Un indicateur social
Sous l’Ancien Régime, associer un tablier à son costume n’est pas un geste anodin. C’est la marque des gens du commun, des artisans ou de la petite bourgeoisie mais également celle des domestiques.
Un élément distinctif révélé par Marivaux dans la pièce le Jeu de l’Amour et du Hasard. Il y met en scène la jeune Sylvia, d’un milieu social que l’on devine très aisé, et qui décide de se faire passer pour sa servante afin de tester les qualités du jeune homme qu’elle doit épouser.

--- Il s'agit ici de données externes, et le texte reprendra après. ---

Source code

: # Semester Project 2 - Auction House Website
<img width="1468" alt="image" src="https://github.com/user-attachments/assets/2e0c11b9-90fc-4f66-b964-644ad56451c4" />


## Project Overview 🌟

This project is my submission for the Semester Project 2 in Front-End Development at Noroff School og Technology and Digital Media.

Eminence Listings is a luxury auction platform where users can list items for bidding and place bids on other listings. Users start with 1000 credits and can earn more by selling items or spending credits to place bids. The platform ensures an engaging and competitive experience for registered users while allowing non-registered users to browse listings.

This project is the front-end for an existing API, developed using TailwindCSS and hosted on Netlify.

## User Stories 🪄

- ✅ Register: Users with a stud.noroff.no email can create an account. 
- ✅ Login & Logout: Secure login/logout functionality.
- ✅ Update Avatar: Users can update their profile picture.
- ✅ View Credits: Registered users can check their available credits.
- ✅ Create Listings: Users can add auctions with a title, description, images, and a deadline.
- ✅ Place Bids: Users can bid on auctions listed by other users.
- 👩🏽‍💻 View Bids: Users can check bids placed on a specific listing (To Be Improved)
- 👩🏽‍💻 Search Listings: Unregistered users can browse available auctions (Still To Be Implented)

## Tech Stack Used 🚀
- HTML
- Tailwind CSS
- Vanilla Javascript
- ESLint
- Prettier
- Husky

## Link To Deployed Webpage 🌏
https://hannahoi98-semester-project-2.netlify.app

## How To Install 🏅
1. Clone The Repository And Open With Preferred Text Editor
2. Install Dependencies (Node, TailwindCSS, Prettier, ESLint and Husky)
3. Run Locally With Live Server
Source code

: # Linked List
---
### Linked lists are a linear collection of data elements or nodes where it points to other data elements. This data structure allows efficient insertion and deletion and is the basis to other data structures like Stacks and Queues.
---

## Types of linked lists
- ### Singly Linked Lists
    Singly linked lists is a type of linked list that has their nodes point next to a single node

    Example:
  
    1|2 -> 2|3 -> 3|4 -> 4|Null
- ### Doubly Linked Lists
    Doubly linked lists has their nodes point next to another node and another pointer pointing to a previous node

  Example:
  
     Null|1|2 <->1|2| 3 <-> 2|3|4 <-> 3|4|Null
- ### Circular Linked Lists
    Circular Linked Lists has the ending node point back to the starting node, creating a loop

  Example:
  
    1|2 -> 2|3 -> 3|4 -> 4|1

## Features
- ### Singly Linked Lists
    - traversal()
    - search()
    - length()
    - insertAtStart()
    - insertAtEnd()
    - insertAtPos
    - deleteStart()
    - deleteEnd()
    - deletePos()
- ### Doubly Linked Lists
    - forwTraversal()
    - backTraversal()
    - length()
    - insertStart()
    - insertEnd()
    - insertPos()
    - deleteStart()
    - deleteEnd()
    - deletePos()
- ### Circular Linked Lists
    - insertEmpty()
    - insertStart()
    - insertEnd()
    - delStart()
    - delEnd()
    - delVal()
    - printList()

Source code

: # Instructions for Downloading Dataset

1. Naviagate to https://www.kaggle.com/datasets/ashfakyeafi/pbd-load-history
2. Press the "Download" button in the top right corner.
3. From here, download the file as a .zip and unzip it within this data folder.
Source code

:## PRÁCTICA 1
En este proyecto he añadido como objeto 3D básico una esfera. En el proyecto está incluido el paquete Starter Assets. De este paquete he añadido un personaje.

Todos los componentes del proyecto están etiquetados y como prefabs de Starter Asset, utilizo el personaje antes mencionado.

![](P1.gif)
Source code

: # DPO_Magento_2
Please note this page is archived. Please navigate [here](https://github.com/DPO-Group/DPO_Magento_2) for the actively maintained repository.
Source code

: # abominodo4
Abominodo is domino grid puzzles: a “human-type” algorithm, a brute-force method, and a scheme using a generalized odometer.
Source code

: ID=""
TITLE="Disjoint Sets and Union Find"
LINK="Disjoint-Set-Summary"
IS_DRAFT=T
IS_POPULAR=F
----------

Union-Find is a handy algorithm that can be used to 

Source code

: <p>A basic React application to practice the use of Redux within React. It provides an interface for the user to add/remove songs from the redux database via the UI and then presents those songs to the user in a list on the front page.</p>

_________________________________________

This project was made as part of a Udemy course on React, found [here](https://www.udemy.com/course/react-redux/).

A la fin du Ier acte, son père, mis dans la confidence, lui conseille de hâter son changement de toilette avant de recevoir son promis. Ce à quoi Sylvia lui rétorque :
″Il ne me faut presque qu’un tablier.″
Cette phrase, en apparence très anodine, exprime toute la symbolique qui s’attache alors à cet accessoire vestimentaire.

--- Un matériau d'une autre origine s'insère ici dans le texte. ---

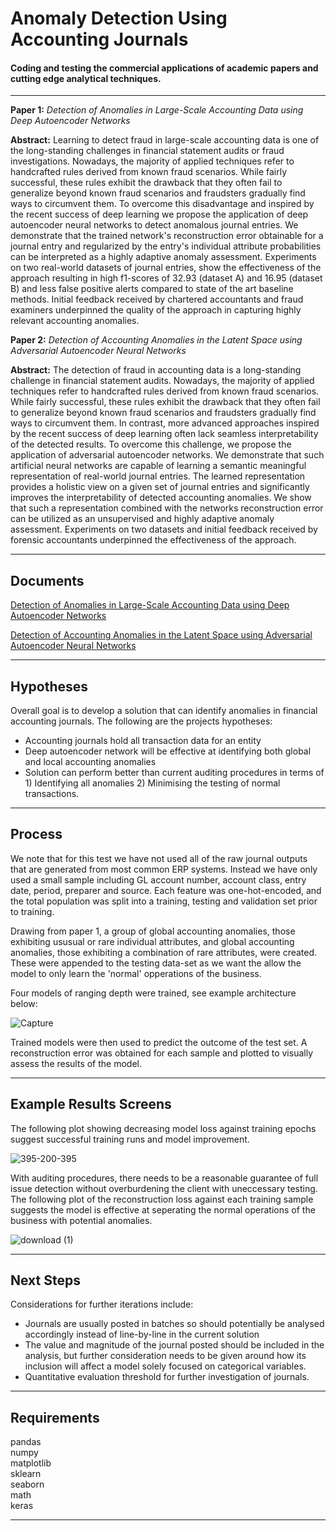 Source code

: ﻿Anomaly Detection Using Accounting Journals
===================


#### Coding and testing the commercial applications of academic papers and cutting edge analytical techniques.
------------------------------------------------------------------------

**Paper 1:** *Detection of Anomalies in Large-Scale Accounting Data using Deep Autoencoder Networks*

**Abstract:** Learning to detect fraud in large-scale accounting data is one of the long-standing challenges in financial statement audits or fraud investigations. Nowadays, the majority of applied techniques refer to handcrafted rules derived from known fraud scenarios. While fairly successful, these rules exhibit the drawback that they often fail to generalize beyond known fraud scenarios and fraudsters gradually find ways to circumvent them. To overcome this disadvantage and inspired by the recent success of deep learning we propose the application of deep autoencoder neural networks to detect anomalous journal entries. We demonstrate that the trained network's reconstruction error obtainable for a journal entry and regularized by the entry's individual attribute probabilities can be interpreted as a highly adaptive anomaly assessment. Experiments on two real-world datasets of journal entries, show the effectiveness of the approach resulting in high f1-scores of 32.93 (dataset A) and 16.95 (dataset B) and less false positive alerts compared to state of the art baseline methods. Initial feedback received by chartered accountants and fraud examiners underpinned the quality of the approach in capturing highly relevant accounting anomalies.

**Paper 2:** *Detection of Accounting Anomalies in the Latent Space using Adversarial Autoencoder Neural Networks*

**Abstract:** The detection of fraud in accounting data is a long-standing challenge in financial statement audits. Nowadays, the majority of applied techniques refer to handcrafted rules derived from known fraud scenarios. While fairly successful, these rules exhibit the drawback that they often fail to generalize beyond known fraud scenarios and fraudsters gradually find ways to circumvent them. In contrast, more advanced approaches inspired by the recent success of deep learning often lack seamless interpretability of the detected results. To overcome this challenge, we propose the application of adversarial autoencoder networks. We demonstrate that such artificial neural networks are capable of learning a semantic meaningful representation of real-world journal entries. The learned representation provides a holistic view on a given set of journal entries and significantly improves the interpretability of detected accounting anomalies. We show that such a representation combined with the networks reconstruction error can be utilized as an unsupervised and highly adaptive anomaly assessment. Experiments on two datasets and initial feedback received by forensic accountants underpinned the effectiveness of the approach.

----------


Documents
-------------

[Detection of Anomalies in Large-Scale Accounting Data using Deep Autoencoder Networks](https://arxiv.org/pdf/1709.05254.pdf)

[Detection of Accounting Anomalies in the Latent Space using Adversarial Autoencoder Neural Networks](https://arxiv.org/pdf/1908.00734.pdf)


----------


Hypotheses
-------------------
Overall goal is to develop a solution that can identify anomalies in financial accounting journals. The following are the projects hypotheses:

 - Accounting journals hold all transaction data for an entity
 - Deep autoencoder network will be effective at identifying both global and local accounting anomalies
 - Solution can perform better than current auditing procedures in terms of 1) Identifying all anomalies 2) Minimising the testing of      normal transactions.

----------

Process
-------------
We note that for this test we have not used all of the raw journal outputs that are generated from most common ERP systems. Instead we have only used a small sample including GL account number, account class, entry date, period, preparer and source. Each feature was one-hot-encoded, and the total population was split into a training, testing and validation set prior to training.

Drawing from paper 1, a group of global accounting anomalies, those exhibiting ususual or rare individual attributes, and global accounting anomalies, those exhibiting a combination of rare attributes, were created. These were appended to the testing data-set as we want the allow the model to only learn the 'normal' opperations of the business.

Four models of ranging depth were trained, see example architecture below:

![Capture](https://user-images.githubusercontent.com/43980002/65396497-1a02fd00-ddea-11e9-8697-14ccfb710f41.JPG)


Trained models were then used to predict the outcome of the test set. A reconstruction error was obtained for each sample and plotted to visually assess the results of the model.


----------


Example Results Screens
--------------------
The following plot showing decreasing model loss against training epochs suggest successful training runs and model improvement.

![395-200-395](https://user-images.githubusercontent.com/43980002/65396617-6dc21600-ddeb-11e9-9679-8a235cb4046d.png)

With auditing procedures, there needs to be a reasonable guarantee of full issue detection without overburdening the client with uneccessary testing. The following plot of the reconstruction loss against each training sample suggests the model is effective at seperating the normal operations of the business with potential anomalies. 

![download (1)](https://user-images.githubusercontent.com/43980002/65396677-1f614700-ddec-11e9-9bbe-562f1c8d99eb.png)

----------

Next Steps
--------------------

Considerations for further iterations include:
- Journals are usually posted in batches so should potentially be analysed accordingly instead of line-by-line in the current solution
- The value and magnitude of the journal posted should be included in the analysis, but further consideration needs to be given around how its inclusion will affect a model solely focused on categorical variables.
- Quantitative evaluation threshold for further investigation of journals.
----------

Requirements
--------------------

pandas  
numpy  
matplotlib  
sklearn  
seaborn  
math  
keras  

----------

Et la manière dont, par sa simple présence, il est un déterminant du statut social des personnes qui le portent. Du moins dans l’espace culturel français.

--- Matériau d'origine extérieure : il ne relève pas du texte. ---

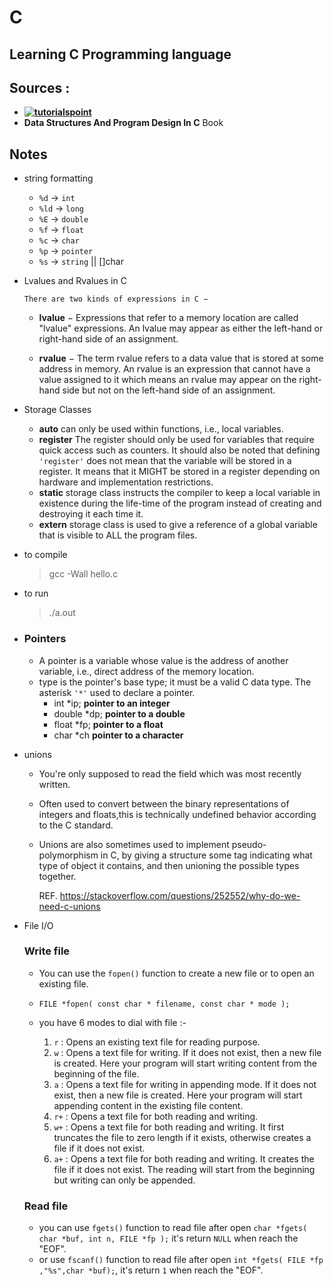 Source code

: # C
## Learning C Programming language 

## Sources :
* **[![tutorialspoint](https://www.tutorialspoint.com/cprogramming/)](https://www.tutorialspoint.com/cprogramming/)**
* **Data Structures And Program Design In C** Book

## Notes
* string formatting
  * `%d` -> `int`
  * `%ld` -> `long`
  * `%E` -> `double`
  * `%f` -> `float`
  * `%c` -> `char`
  * `%p` -> `pointer`
  * `%s` -> `string` || []char



* Lvalues and Rvalues in C
  
    `There are two kinds of expressions in C −`

    * **lvalue** − Expressions that refer to a memory location are called "lvalue" expressions. An lvalue may appear as either the left-hand or right-hand side of an assignment.

    * **rvalue** − The term rvalue refers to a data value that is stored at some address in memory. An rvalue is an expression that cannot have a value assigned to it which means an rvalue may appear on the right-hand side but not on the left-hand side of an assignment.

* Storage Classes
    * **auto** can only be used within functions, i.e., local variables.
    * **register** The register should only be used for variables that require quick access such as counters. It should also be noted that defining `'register'` does not mean that the variable will be stored in a register. It means that it MIGHT be stored in a register depending on hardware and implementation restrictions.
    * **static** storage class instructs the compiler to keep a local variable in existence during the life-time of the program instead of creating and destroying it each time it.
    * **extern** storage class is used to give a reference of a global variable that is visible to ALL the program files.

* to compile 
    > gcc -Wall hello.c

* to run 
    > ./a.out

* ### Pointers
    * A pointer is a variable whose value is the address of another variable, i.e., direct address of the memory location.
    * type is the pointer's base type; it must be a valid C data type. The asterisk `'*'` used to declare a pointer.
        * int    *ip;    **pointer to an integer**
        * double *dp;    **pointer to a double**
        * float  *fp;    **pointer to a float**
        * char   *ch     **pointer to a character**


* unions
    * You're only supposed to read the field which was most recently written.

    * Often used to convert between the binary representations of 
    integers and floats,this is technically undefined behavior according to the C standard.

    * Unions are also sometimes used to implement pseudo-polymorphism in C,
    by giving a structure some tag indicating what type of object it contains,
    and then unioning the possible types together.

        REF. https://stackoverflow.com/questions/252552/why-do-we-need-c-unions

* File I/O
    ### Write file
    * You can use the `fopen()` function to create a new file or to open an existing file.
    * `FILE *fopen( const char * filename, const char * mode );`
    * you have 6 modes to dial with file :-

        1. `r` : Opens an existing text file for reading purpose.
        2. `w` : Opens a text file for writing. If it does not exist, then a new file is created. Here your program will start writing content from the beginning of the file.
        3. `a` : Opens a text file for writing in appending mode. If it does not exist, then a new file is created. Here your program will start appending content in the existing file content.
        4. `r+` : Opens a text file for both reading and writing.
        5. `w+` : Opens a text file for both reading and writing. It first truncates the file to zero length if it exists, otherwise creates a file if it does not exist.
        6. `a+` : Opens a text file for both reading and writing. It creates the file if it does not exist. The reading will start from the beginning but writing can only be appended.
    ### Read file
    * you can use `fgets()` function to read file after open 
    `char *fgets( char *buf, int n, FILE *fp );` it's return `NULL` when reach the "EOF".
    * or use `fscanf()` function to read file after open 
    `int *fgets( FILE *fp ,"%s",char *buf);`, it's return `1` when reach the "EOF".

Une importante différence culturelle
Ce qui en France revêt une dimension discriminante n’est pas vécu de la même manière dans le monde germanique, bien au contraire. Dans les pays allemands, les habitudes vestimentaires sont moins sujettes aux extravagances et changements fréquents qui sont la marque de la mode française.
On se doit d’y respecter une vision très hiérarchisée du costume, en harmonie avec les règles sociales en vigueur. En dehors d’une mince élite nobiliaire, le tablier y est donc incontournable de la tenue féminine, incarnant l’esprit de sobriété et de rigueur propre à l’élite majoritairement bourgeoise de l’époque.
Pour les jeunes filles, il est souvent de couleur blanche, signe de leur état particulier et de leur respect des conventions.
Une symbolique à laquelle l’Alsace va rester culturellement attachée malgré les changements politiques et les évolutions de la mode. Devenue française, elle n’en demeurera pas moins fidèle à cette habitude, le port du tablier continuant d’y être perçu comme indispensable au costume.
Ci-dessous, trois exemples de l’évolution du costume féminin en Alsace du 16è au 19è siècle. On y observe le passage d’une mode à l’autre et comment le tablier s’y est adapté.
Lire aussi à ce sujet: ″La mode française revisitée par les alsaciennes.″
Une tradition bien ancrée
La fin de l’Ancien régime ne modifie pas cette habitude. Au long du 19è siècle, le tablier blanc reste un élément récurent du vestiaire des jeunes paysannes alsaciennes.
Sa blancheur, pas toujours facile à maintenir, (d’où l’importance de son aspect immaculé.) est autant un rappel du statut social de sa propriétaire qu’un indicateur de ses qualités ménagères.
Il apparaît ainsi tout au long du siècle sur de nombreux dessins et illustrations ainsi que dans les différentes compositions et peintures dites ″de genre″ des artistes alsaciens.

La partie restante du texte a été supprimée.